**Problem to solve:**
Below are some records. Print all of them exactly as they appear.

========================================

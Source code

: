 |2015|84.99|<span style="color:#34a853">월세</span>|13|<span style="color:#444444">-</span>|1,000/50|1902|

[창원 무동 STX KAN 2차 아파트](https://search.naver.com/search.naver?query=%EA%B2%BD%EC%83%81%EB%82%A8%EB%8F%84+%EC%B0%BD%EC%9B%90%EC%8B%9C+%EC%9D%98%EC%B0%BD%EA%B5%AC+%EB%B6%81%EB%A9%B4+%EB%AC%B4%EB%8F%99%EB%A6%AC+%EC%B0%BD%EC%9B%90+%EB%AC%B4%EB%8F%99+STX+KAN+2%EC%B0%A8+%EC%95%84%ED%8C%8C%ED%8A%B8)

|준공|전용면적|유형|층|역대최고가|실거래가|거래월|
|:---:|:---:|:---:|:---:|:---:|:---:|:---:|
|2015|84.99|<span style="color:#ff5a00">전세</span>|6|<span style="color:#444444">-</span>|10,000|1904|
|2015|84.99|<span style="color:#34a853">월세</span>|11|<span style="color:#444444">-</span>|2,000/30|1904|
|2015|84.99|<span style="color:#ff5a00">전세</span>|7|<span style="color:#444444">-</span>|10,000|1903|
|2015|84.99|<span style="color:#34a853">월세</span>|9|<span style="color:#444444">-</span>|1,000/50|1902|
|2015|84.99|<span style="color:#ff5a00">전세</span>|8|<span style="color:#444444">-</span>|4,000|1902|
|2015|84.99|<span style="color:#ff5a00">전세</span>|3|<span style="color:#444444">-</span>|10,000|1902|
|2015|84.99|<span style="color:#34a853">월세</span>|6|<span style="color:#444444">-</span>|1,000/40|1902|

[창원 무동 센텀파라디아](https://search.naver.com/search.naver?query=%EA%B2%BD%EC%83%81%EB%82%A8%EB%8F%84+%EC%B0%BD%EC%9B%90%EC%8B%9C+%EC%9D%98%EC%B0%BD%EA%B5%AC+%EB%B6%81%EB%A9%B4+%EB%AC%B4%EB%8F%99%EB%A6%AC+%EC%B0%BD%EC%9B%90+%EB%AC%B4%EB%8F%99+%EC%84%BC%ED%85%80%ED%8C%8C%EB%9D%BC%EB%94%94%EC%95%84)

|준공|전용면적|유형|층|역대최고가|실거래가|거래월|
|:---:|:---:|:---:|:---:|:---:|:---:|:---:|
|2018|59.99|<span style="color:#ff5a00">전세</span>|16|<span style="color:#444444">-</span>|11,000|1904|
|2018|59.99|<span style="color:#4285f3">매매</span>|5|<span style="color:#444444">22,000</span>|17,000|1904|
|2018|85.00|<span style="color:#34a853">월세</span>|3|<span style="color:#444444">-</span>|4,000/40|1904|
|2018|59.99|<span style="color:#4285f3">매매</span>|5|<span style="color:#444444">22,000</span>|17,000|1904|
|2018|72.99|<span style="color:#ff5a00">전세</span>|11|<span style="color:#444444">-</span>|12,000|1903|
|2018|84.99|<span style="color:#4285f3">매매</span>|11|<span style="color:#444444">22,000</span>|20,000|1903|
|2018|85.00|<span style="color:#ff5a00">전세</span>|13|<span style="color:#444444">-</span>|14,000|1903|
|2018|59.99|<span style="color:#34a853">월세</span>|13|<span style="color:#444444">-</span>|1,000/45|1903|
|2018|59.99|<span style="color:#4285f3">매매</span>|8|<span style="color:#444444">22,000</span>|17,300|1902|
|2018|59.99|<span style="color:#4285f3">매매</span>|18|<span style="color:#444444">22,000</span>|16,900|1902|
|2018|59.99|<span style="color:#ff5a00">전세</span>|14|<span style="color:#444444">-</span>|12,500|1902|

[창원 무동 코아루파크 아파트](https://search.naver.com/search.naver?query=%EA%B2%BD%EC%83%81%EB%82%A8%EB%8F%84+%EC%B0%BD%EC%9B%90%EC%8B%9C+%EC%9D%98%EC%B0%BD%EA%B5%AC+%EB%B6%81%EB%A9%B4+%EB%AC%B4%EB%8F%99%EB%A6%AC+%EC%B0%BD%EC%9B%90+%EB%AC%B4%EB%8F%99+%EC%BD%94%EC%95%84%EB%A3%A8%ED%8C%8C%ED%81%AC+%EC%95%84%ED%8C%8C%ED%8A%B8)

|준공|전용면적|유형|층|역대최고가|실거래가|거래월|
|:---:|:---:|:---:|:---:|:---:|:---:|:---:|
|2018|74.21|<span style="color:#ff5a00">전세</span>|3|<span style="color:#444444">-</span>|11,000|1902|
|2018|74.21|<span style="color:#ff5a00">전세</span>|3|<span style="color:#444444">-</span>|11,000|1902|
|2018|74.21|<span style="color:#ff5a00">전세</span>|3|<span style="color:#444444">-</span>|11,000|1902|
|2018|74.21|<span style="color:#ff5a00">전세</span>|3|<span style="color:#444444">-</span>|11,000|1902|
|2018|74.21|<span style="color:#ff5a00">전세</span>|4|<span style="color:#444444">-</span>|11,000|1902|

========================================

**Task response:**
Source code

: |2015|84.99|<span style="color:#34a853">월세</span>|13|<span style="color:#444444">-</span>|1,000/50|1902|

[창원 무동 STX KAN 2차 아파트](https://search.naver.com/search.naver?query=%EA%B2%BD%EC%83%81%EB%82%A8%EB%8F%84+%EC%B0%BD%EC%9B%90%EC%8B%9C+%EC%9D%98%EC%B0%BD%EA%B5%AC+%EB%B6%81%EB%A9%B4+%EB%AC%B4%EB%8F%99%EB%A6%AC+%EC%B0%BD%EC%9B%90+%EB%AC%B4%EB%8F%99+STX+KAN+2%EC%B0%A8+%EC%95%84%ED%8C%8C%ED%8A%B8)

|준공|전용면적|유형|층|역대최고가|실거래가|거래월|
|:---:|:---:|:---:|:---:|:---:|:---:|:---:|
|2015|84.99|<span style="color:#ff5a00">전세</span>|6|<span style="color:#444444">-</span>|10,000|1904|
|2015|84.99|<span style="color:#34a853">월세</span>|11|<span style="color:#444444">-</span>|2,000/30|1904|
|2015|84.99|<span style="color:#ff5a00">전세</span>|7|<span style="color:#444444">-</span>|10,000|1903|
|2015|84.99|<span style="color:#34a853">월세</span>|9|<span style="color:#444444">-</span>|1,000/50|1902|
|2015|84.99|<span style="color:#ff5a00">전세</span>|8|<span style="color:#444444">-</span>|4,000|1902|
|2015|84.99|<span style="color:#ff5a00">전세</span>|3|<span style="color:#444444">-</span>|10,000|1902|
|2015|84.99|<span style="color:#34a853">월세</span>|6|<span style="color:#444444">-</span>|1,000/40|1902|

[창원 무동 센텀파라디아](https://search.naver.com/search.naver?query=%EA%B2%BD%EC%83%81%EB%82%A8%EB%8F%84+%EC%B0%BD%EC%9B%90%EC%8B%9C+%EC%9D%98%EC%B0%BD%EA%B5%AC+%EB%B6%81%EB%A9%B4+%EB%AC%B4%EB%8F%99%EB%A6%AC+%EC%B0%BD%EC%9B%90+%EB%AC%B4%EB%8F%99+%EC%84%BC%ED%85%80%ED%8C%8C%EB%9D%BC%EB%94%94%EC%95%84)

|준공|전용면적|유형|층|역대최고가|실거래가|거래월|
|:---:|:---:|:---:|:---:|:---:|:---:|:---:|
|2018|59.99|<span style="color:#ff5a00">전세</span>|16|<span style="color:#444444">-</span>|11,000|1904|
|2018|59.99|<span style="color:#4285f3">매매</span>|5|<span style="color:#444444">22,000</span>|17,000|1904|
|2018|85.00|<span style="color:#34a853">월세</span>|3|<span style="color:#444444">-</span>|4,000/40|1904|
|2018|59.99|<span style="color:#4285f3">매매</span>|5|<span style="color:#444444">22,000</span>|17,000|1904|
|2018|72.99|<span style="color:#ff5a00">전세</span>|11|<span style="color:#444444">-</span>|12,000|1903|
|2018|84.99|<span style="color:#4285f3">매매</span>|11|<span style="color:#444444">22,000</span>|20,000|1903|
|2018|85.00|<span style="color:#ff5a00">전세</span>|13|<span style="color:#444444">-</span>|14,000|1903|
|2018|59.99|<span style="color:#34a853">월세</span>|13|<span style="color:#444444">-</span>|1,000/45|1903|
|2018|59.99|<span style="color:#4285f3">매매</span>|8|<span style="color:#444444">22,000</span>|17,300|1902|
|2018|59.99|<span style="color:#4285f3">매매</span>|18|<span style="color:#444444">22,000</span>|16,900|1902|
|2018|59.99|<span style="color:#ff5a00">전세</span>|14|<span style="color:#444444">-</span>|12,500|1902|

[창원 무동 코아루파크 아파트](https://search.naver.com/search.naver?query=%EA%B2%BD%EC%83%81%EB%82%A8%EB%8F%84+%EC%B0%BD%EC%9B%90%EC%8B%9C+%EC%9D%98%EC%B0%BD%EA%B5%AC+%EB%B6%81%EB%A9%B4+%EB%AC%B4%EB%8F%99%EB%A6%AC+%EC%B0%BD%EC%9B%90+%EB%AC%B4%EB%8F%99+%EC%BD%94%EC%95%84%EB%A3%A8%ED%8C%8C%ED%81%AC+%EC%95%84%ED%8C%8C%ED%8A%B8)

|준공|전용면적|유형|층|역대최고가|실거래가|거래월|
|:---:|:---:|:---:|:---:|:---:|:---:|:---:|
|2018|74.21|<span style="color:#ff5a00">전세</span>|3|<span style="color:#444444">-</span>|11,000|1902|
|2018|74.21|<span style="color:#ff5a00">전세</span>|3|<span style="color:#444444">-</span>|11,000|1902|
|2018|74.21|<span style="color:#ff5a00">전세</span>|3|<span style="color:#444444">-</span>|11,000|1902|
|2018|74.21|<span style="color:#ff5a00">전세</span>|3|<span style="color:#444444">-</span>|11,000|1902|
|2018|74.21|<span style="color:#ff5a00">전세</span>|4|<span style="color:#444444">-</span>|11,000|1902|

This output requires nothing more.